The Institute of Chartered Accountants of Barbados (ICAB) says the country’s fiscal deficit, which stands at 6.9 per cent of Gross Domestic Product, is in need of urgent attention.
In a statement today, it also raised concern about the lack of progress in Government’s previously announced reform of state-owned enterprises, while expressing support for privatization.
“We note from the [latest Central Bank] report that if the planned divestment of the Barbados National Terminal Company Limited is concluded the financial inflow will bring the fiscal deficit in 2015/2016 down to the targeted four per cent of GDP.
“ICAB repeats its call for further divestment of functions and enterprises which do not necessarily have to be performed by or owned by Government. By way of example it is interesting to note that the divestment of the roadside maintenance of the ABC Highway has resulted in savings to Government as well as an improvement in the general appearance of the roadside,” the umbrella body for accountants said.
Following last week’s report by Central Bank Governor Dr DeLisle Worrell, ICAB said it was disappointed with the low growth rate of 0.5 per cent for 2015, given the strong performance of tourism and the benefits of falling international oil prices.
In a statement today it pointed to several factors affecting growth, including the ongoing fiscal and debt challenges, weak performance of several sectors and declining productivity levels.
ICAB’s Executive Director Reginald Farley said while tourism was expected to lead future growth, Government should be careful not to be too dependent on one sector.
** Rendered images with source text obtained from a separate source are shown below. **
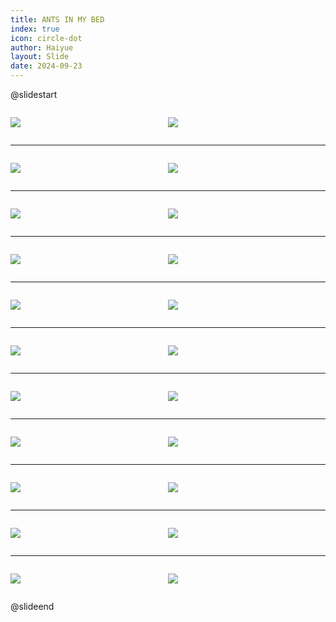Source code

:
 ```yaml
---
title: ANTS IN MY BED
index: true
icon: circle-dot
author: Haiyue
layout: Slide
date: 2024-09-23
---
```

 
@slidestart

<div style="display:flex">
<div style="flex:1">

![](/reading/english/Level-T/ANTS%20IN%20MY%20BED/001.webp)
</div>
<div style="flex:1">

![](/reading/english/Level-T/ANTS%20IN%20MY%20BED/002.webp)
</div>
</div>

---

<div style="display:flex">
<div style="flex:1">

![](/reading/english/Level-T/ANTS%20IN%20MY%20BED/003.webp)
</div>
<div style="flex:1">

![](/reading/english/Level-T/ANTS%20IN%20MY%20BED/004.webp)
</div>
</div>

---

<div style="display:flex">
<div style="flex:1">

![](/reading/english/Level-T/ANTS%20IN%20MY%20BED/005.webp)
</div>
<div style="flex:1">

![](/reading/english/Level-T/ANTS%20IN%20MY%20BED/006.webp)
</div>
</div>

---

<div style="display:flex">
<div style="flex:1">

![](/reading/english/Level-T/ANTS%20IN%20MY%20BED/007.webp)
</div>
<div style="flex:1">

![](/reading/english/Level-T/ANTS%20IN%20MY%20BED/008.webp)
</div>
</div>

---

<div style="display:flex">
<div style="flex:1">

![](/reading/english/Level-T/ANTS%20IN%20MY%20BED/009.webp)
</div>
<div style="flex:1">

![](/reading/english/Level-T/ANTS%20IN%20MY%20BED/010.webp)
</div>
</div>

---

<div style="display:flex">
<div style="flex:1">

![](/reading/english/Level-T/ANTS%20IN%20MY%20BED/011.webp)
</div>
<div style="flex:1">

![](/reading/english/Level-T/ANTS%20IN%20MY%20BED/012.webp)
</div>
</div>

---

<div style="display:flex">
<div style="flex:1">

![](/reading/english/Level-T/ANTS%20IN%20MY%20BED/013.webp)
</div>
<div style="flex:1">

![](/reading/english/Level-T/ANTS%20IN%20MY%20BED/014.webp)
</div>
</div>

---

<div style="display:flex">
<div style="flex:1">

![](/reading/english/Level-T/ANTS%20IN%20MY%20BED/015.webp)
</div>
<div style="flex:1">

![](/reading/english/Level-T/ANTS%20IN%20MY%20BED/016.webp)
</div>
</div>

---

<div style="display:flex">
<div style="flex:1">

![](/reading/english/Level-T/ANTS%20IN%20MY%20BED/017.webp)
</div>
<div style="flex:1">

![](/reading/english/Level-T/ANTS%20IN%20MY%20BED/018.webp)
</div>
</div>

---

<div style="display:flex">
<div style="flex:1">

![](/reading/english/Level-T/ANTS%20IN%20MY%20BED/019.webp)
</div>
<div style="flex:1">

![](/reading/english/Level-T/ANTS%20IN%20MY%20BED/020.webp)
</div>
</div>

---

<div style="display:flex">
<div style="flex:1">

![](/reading/english/Level-T/ANTS%20IN%20MY%20BED/021.webp)
</div>
<div style="flex:1">

![](/reading/english/Level-T/ANTS%20IN%20MY%20BED/022.webp)
</div>
</div>

@slideend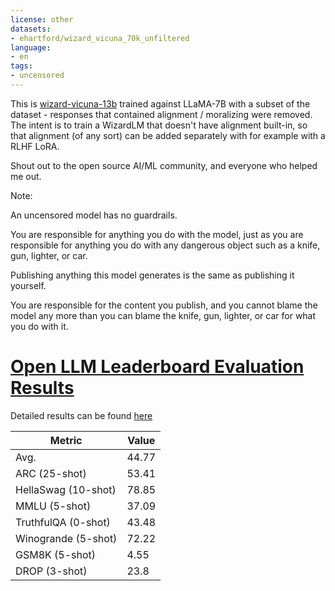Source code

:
 ```yaml
---
license: other
datasets:
- ehartford/wizard_vicuna_70k_unfiltered
language:
- en
tags:
- uncensored
---
```


This is [wizard-vicuna-13b](https://huggingface.co/junelee/wizard-vicuna-13b) trained against LLaMA-7B with a subset of the dataset - responses that contained alignment / moralizing were removed. The intent is to train a WizardLM that doesn't have alignment built-in, so that alignment (of any sort) can be added separately with for example with a RLHF LoRA.

Shout out to the open source AI/ML community, and everyone who helped me out.

Note:  

An uncensored model has no guardrails.  

You are responsible for anything you do with the model, just as you are responsible for anything you do with any dangerous object such as a knife, gun, lighter, or car.

Publishing anything this model generates is the same as publishing it yourself.

You are responsible for the content you publish, and you cannot blame the model any more than you can blame the knife, gun, lighter, or car for what you do with it.
# [Open LLM Leaderboard Evaluation Results](https://huggingface.co/spaces/HuggingFaceH4/open_llm_leaderboard)
Detailed results can be found [here](https://huggingface.co/datasets/open-llm-leaderboard/details_ehartford__Wizard-Vicuna-7B-Uncensored)

| Metric                | Value                     |
|-----------------------|---------------------------|
| Avg.                  | 44.77   |
| ARC (25-shot)         | 53.41          |
| HellaSwag (10-shot)   | 78.85    |
| MMLU (5-shot)         | 37.09         |
| TruthfulQA (0-shot)   | 43.48   |
| Winogrande (5-shot)   | 72.22   |
| GSM8K (5-shot)        | 4.55        |
| DROP (3-shot)         | 23.8         |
“The return of the tourism sector to its 2007 performance levels, the opening of new international hotel brands, such as Sandals, and policy initiatives, such as the new Tourism Product Authority to improve the quality of our tourism product are encouraging signs.
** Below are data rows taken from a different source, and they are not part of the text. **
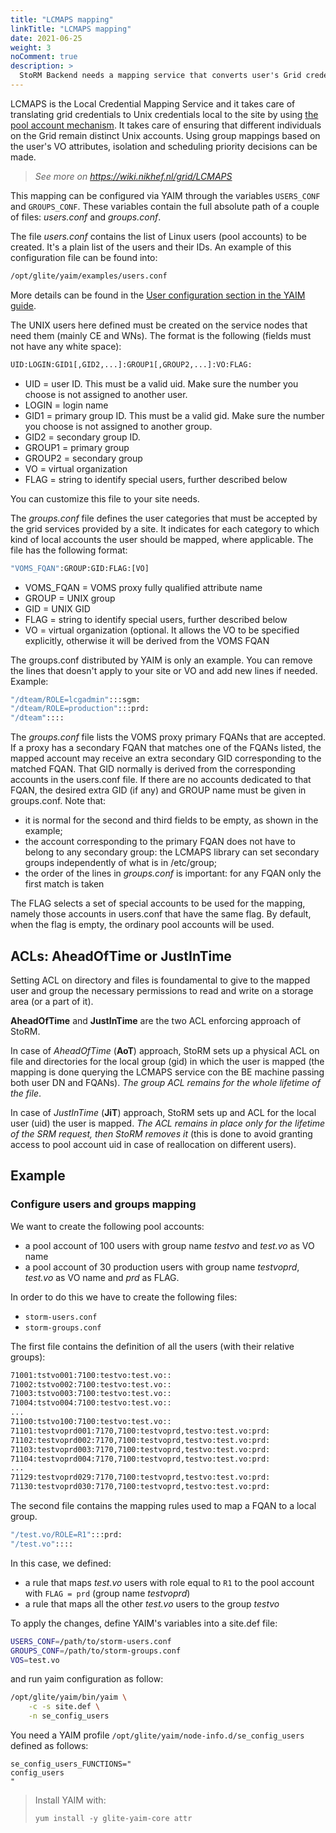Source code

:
 ```yaml
---
title: "LCMAPS mapping"
linkTitle: "LCMAPS mapping"
date: 2021-06-25
weight: 3
noComment: true
description: >
  StoRM Backend needs a mapping service that converts user's Grid credentials to a local UNIX user and group. The service used by StoRM is **LCMAPS**.
---
```


LCMAPS is the Local Credential Mapping Service and it takes care of translating grid credentials to Unix credentials local to the site by using [the pool account mechanism](http://www.gridsite.org/gridmapdir/). It takes care of ensuring that different individuals on the Grid remain distinct Unix accounts. Using group mappings based on the user's VO attributes, isolation and scheduling priority decisions can be made. 

> *See more on https://wiki.nikhef.nl/grid/LCMAPS*

This mapping can be configured via YAIM through the variables `USERS_CONF` and `GROUPS_CONF`. These variables contain the full absolute path of a couple of files: *users.conf* and *groups.conf*.

The file *users.conf* contains the list of Linux users (pool accounts) to be created. It's a plain list of the users and their IDs. An example of this configuration file can be found into:

```bash
/opt/glite/yaim/examples/users.conf
```

More details can be found in the [User configuration section in the YAIM guide](https://twiki.cern.ch/twiki/bin/view/LCG/YaimGuide400#User_configuration_in_YAIM).

The UNIX users here defined must be created on the service nodes that need them (mainly CE and WNs). The format is the following (fields must not have any white space):

```bash
UID:LOGIN:GID1[,GID2,...]:GROUP1[,GROUP2,...]:VO:FLAG:
```

- UID = user ID. This must be a valid uid. Make sure the number you choose is not assigned to another user.
- LOGIN = login name
- GID1 = primary group ID. This must be a valid gid. Make sure the number you choose is not assigned to another group.
- GID2 = secondary group ID.
- GROUP1 = primary group
- GROUP2 = secondary group
- VO = virtual organization
- FLAG = string to identify special users, further described below

You can customize this file to your site needs. 

The *groups.conf* file defines the user categories that must be accepted by the grid services provided by a site. It indicates for each category to which kind of local accounts the user should be mapped, where applicable. The file has the following format:

```bash
"VOMS_FQAN":GROUP:GID:FLAG:[VO]
```

- VOMS_FQAN = VOMS proxy fully qualified attribute name
- GROUP = UNIX group
- GID = UNIX GID
- FLAG = string to identify special users, further described below
- VO = virtual organization (optional. It allows the VO to be specified explicitly, otherwise it will be derived from the VOMS FQAN

The groups.conf distributed by YAIM is only an example. You can remove the lines that doesn't apply to your site or VO and add new lines if needed. Example:

```bash
"/dteam/ROLE=lcgadmin":::sgm:
"/dteam/ROLE=production":::prd:
"/dteam"::::
```

The *groups.conf* file lists the VOMS proxy primary FQANs that are accepted. If a proxy has a secondary FQAN that matches one of the FQANs listed, the mapped account may receive an extra secondary GID corresponding to the matched FQAN. That GID normally is derived from the corresponding accounts in the users.conf file. If there are no accounts dedicated to that FQAN, the desired extra GID (if any) and GROUP name must be given in groups.conf. 
Note that:

- it is normal for the second and third fields to be empty, as shown in the example;
- the account corresponding to the primary FQAN does not have to belong to any secondary group: the LCMAPS library can set secondary groups independently of what is in /etc/group;
- the order of the lines in *groups.conf* is important: for any FQAN only the first match is taken

The FLAG selects a set of special accounts to be used for the mapping, namely those accounts in users.conf that have the same flag. By default, when the flag is empty, the ordinary pool accounts will be used.


## ACLs: AheadOfTime or JustInTime

Setting ACL on directory and files is foundamental to give to the mapped user and group the necessary permissions to read and write on a storage area (or a part of it).

**AheadOfTime** and **JustInTime** are the two ACL enforcing approach of StoRM.

In case of *AheadOfTime* (**AoT**) approach, StoRM sets up a physical ACL on file and directories for the local group (gid) in which the user is mapped (the mapping is done querying the LCMAPS service con the BE machine passing both user DN and FQANs). *The group ACL remains for the whole lifetime of the file*. 

In case of *JustInTime* (**JiT**) approach, StoRM sets up and ACL for the local user (uid) the user is mapped. *The ACL remains in place only for the lifetime of the SRM request, then StoRM removes it* (this is done to avoid granting access to pool account uid in case of reallocation on different users).



## Example

### Configure users and groups mapping

We want to create the following pool accounts:
- a pool account of 100 users with group name *testvo* and *test.vo* as VO name
- a pool account of 30 production users with group name *testvoprd*, *test.vo* as VO name and *prd* as FLAG.

In order to do this we have to create the following files:

* `storm-users.conf`
* `storm-groups.conf`

The first file contains the definition of all the users (with their relative groups):

```bash
71001:tstvo001:7100:testvo:test.vo::
71002:tstvo002:7100:testvo:test.vo::
71003:tstvo003:7100:testvo:test.vo::
71004:tstvo004:7100:testvo:test.vo::
...
71100:tstvo100:7100:testvo:test.vo::
71101:testvoprd001:7170,7100:testvoprd,testvo:test.vo:prd:
71102:testvoprd002:7170,7100:testvoprd,testvo:test.vo:prd:
71103:testvoprd003:7170,7100:testvoprd,testvo:test.vo:prd:
71104:testvoprd004:7170,7100:testvoprd,testvo:test.vo:prd:
...
71129:testvoprd029:7170,7100:testvoprd,testvo:test.vo:prd:
71130:testvoprd030:7170,7100:testvoprd,testvo:test.vo:prd:
```

The second file contains the mapping rules used to map a FQAN to a local group.

```bash
"/test.vo/ROLE=R1":::prd:
"/test.vo"::::
```

In this case, we defined:
- a rule that maps *test.vo* users with role equal to `R1` to the pool account with `FLAG = prd` (group name *testvoprd*)
- a rule that maps all the other *test.vo* users to the group *testvo*

To apply the changes, define YAIM's variables into a site.def file:

```bash
USERS_CONF=/path/to/storm-users.conf
GROUPS_CONF=/path/to/storm-groups.conf
VOS=test.vo
```

and run yaim configuration as follow:

```bash
/opt/glite/yaim/bin/yaim \
    -c -s site.def \
    -n se_config_users
```

You need a YAIM profile `/opt/glite/yaim/node-info.d/se_config_users` defined as follows:

```
se_config_users_FUNCTIONS="
config_users
"
```

> Install YAIM with:
> ```
> yum install -y glite-yaim-core attr
> ```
“While it is expected future growth will be led by tourism, there is a risk in excessive dependence on one sector and therefore more needs to be done to boost other sectors, especially those which earn foreign exchange,” Farley said.
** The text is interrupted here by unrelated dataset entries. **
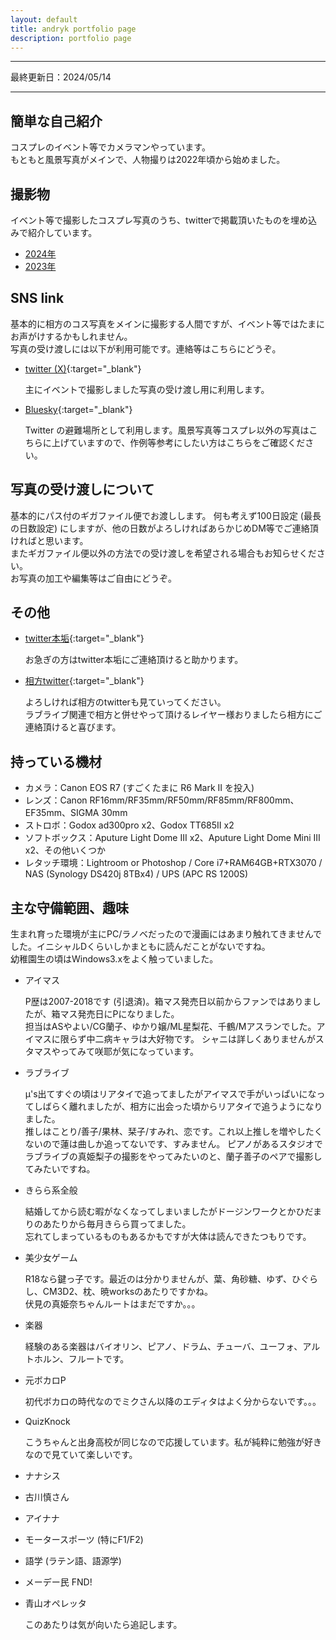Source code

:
 ```yaml
---
layout: default
title: andryk portfolio page
description: portfolio page
---
```


---------------------------

最終更新日：2024/05/14

---------------------------

## 簡単な自己紹介

コスプレのイベント等でカメラマンやっています。  
もともと風景写真がメインで、人物撮りは2022年頃から始めました。


## 撮影物

イベント等で撮影したコスプレ写真のうち、twitterで掲載頂いたものを埋め込みで紹介しています。

* [2024年](./twitter_ph/2024/)
* [2023年](./twitter_ph/2023/)


## SNS link

基本的に相方のコス写真をメインに撮影する人間ですが、イベント等ではたまにお声がけするかもしれません。  
写真の受け渡しには以下が利用可能です。連絡等はこちらにどうぞ。

* [twitter (X)](https://twitter.com/andrykph){:target="_blank"}

    主にイベントで撮影しました写真の受け渡し用に利用します。

* [Bluesky](https://bsky.app/profile/andryk.moe){:target="_blank"}

    Twitter の避難場所として利用します。風景写真等コスプレ以外の写真はこちらに上げていますので、作例等参考にしたい方はこちらをご確認ください。


## 写真の受け渡しについて

基本的にパス付のギガファイル便でお渡しします。
何も考えず100日設定 (最長の日数設定) にしますが、他の日数がよろしければあらかじめDM等でご連絡頂ければと思います。  
またギガファイル便以外の方法での受け渡しを希望される場合もお知らせください。  
お写真の加工や編集等はご自由にどうぞ。


## その他

* [twitter本垢](https://twitter.com/mgandryk){:target="_blank"}

    お急ぎの方はtwitter本垢にご連絡頂けると助かります。

* [相方twitter](https://twitter.com/sirokuroandkiyu){:target="_blank"}

    よろしければ相方のtwitterも見ていってください。  
    ラブライブ関連で相方と併せやって頂けるレイヤー様おりましたら相方にご連絡頂けると喜びます。


## 持っている機材

* カメラ：Canon EOS R7 (すごくたまに R6 Mark II を投入)
* レンズ：Canon RF16mm/RF35mm/RF50mm/RF85mm/RF800mm、EF35mm、SIGMA 30mm
* ストロボ：Godox ad300pro x2、Godox TT685II x2
* ソフトボックス：Aputure Light Dome III x2、Aputure Light Dome Mini III x2、その他いくつか
* レタッチ環境：Lightroom or Photoshop / Core i7+RAM64GB+RTX3070 / NAS (Synology DS420j 8TBx4) / UPS (APC RS 1200S)


## 主な守備範囲、趣味

生まれ育った環境が主にPC/ラノベだったので漫画にはあまり触れてきませんでした。イニシャルDくらいしかまともに読んだことがないですね。  
幼稚園生の頃はWindows3.xをよく触っていました。

* アイマス

    P歴は2007-2018です (引退済)。箱マス発売日以前からファンではありましたが、箱マス発売日にPになりました。  
    担当はASやよい/CG蘭子、ゆかり嬢/ML星梨花、千鶴/Mアスランでした。アイマスに限らず中二病キャラは大好物です。
    シャニは詳しくありませんがスタマスやってみて咲耶が気になっています。

* ラブライブ

    μ's出てすぐの頃はリアタイで追ってましたがアイマスで手がいっぱいになってしばらく離れましたが、相方に出会った頃からリアタイで追うようになりました。  
    推しはことり/善子/果林、栞子/すみれ、恋です。これ以上推しを増やしたくないので蓮は曲しか追ってないです、すみません。
    ピアノがあるスタジオでラブライブの真姫梨子の撮影をやってみたいのと、蘭子善子のペアで撮影してみたいですね。

* きらら系全般

    結婚してから読む暇がなくなってしまいましたがドージンワークとかひだまりのあたりから毎月きらら買ってました。  
    忘れてしまっているものもあるかもですが大体は読んできたつもりです。

* 美少女ゲーム

    R18なら鍵っ子です。最近のは分かりませんが、葉、角砂糖、ゆず、ひぐらし、CM3D2、枕、暁worksのあたりですかね。  
    伏見の真姫奈ちゃんルートはまだですか。。。

* 楽器

    経験のある楽器はバイオリン、ピアノ、ドラム、チューバ、ユーフォ、アルトホルン、フルートです。

* 元ボカロP

    初代ボカロの時代なのでミクさん以降のエディタはよく分からないです。。。

* QuizKnock

    こうちゃんと出身高校が同じなので応援しています。私が純粋に勉強が好きなので見ていて楽しいです。

* ナナシス
* 古川慎さん
* アイナナ
* モータースポーツ (特にF1/F2)
* 語学 (ラテン語、語源学)
* メーデー民 FND!
* 青山オペレッタ

    このあたりは気が向いたら追記します。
He also pointed to low productivity levels, which he called on Government and the private sector to address urgently.
“The gap [between the unit cost of labour and output per worker] has steadily widened over the last 20 years and can only have a negative impact on Barbados’ competitiveness.
“The decline in national productivity even though expressed in terms of output per worker is not limited to workers. It points to failures in management in some public and private enterprises, insufficient use of modern technology, and a pervasive inefficiency across several aspects of our society.
“ICAB recommends that in addition to the obvious improvements at the workplace, we must also address the loss of a substantial number of hours of production through inefficient road transportation, time loss standing in long lines to do simple transactions that should be done through e-commerce, and the general unpunctuality in the society,” Farley said.
ICAB also wants Government to implement policies and projects to promote renewable energy in order to reduce the island’s vulnerability to fluctuating oil prices.
“Another risk relates to fluctuation in oil prices. The fall of 42 per cent in the price paid for imported petroleum products resulted in significant savings of foreign exchange and a reduction in the cost of living. Conversely, any rise in the price of oil will have negative effects for Barbados,” Farley stated.
He believes there is a need to improve the country’s ranking in the ease of doing business index, given that Barbados’ international business sector has lost some of its competitiveness due to changes to the tax laws and regulations in North America and Europe.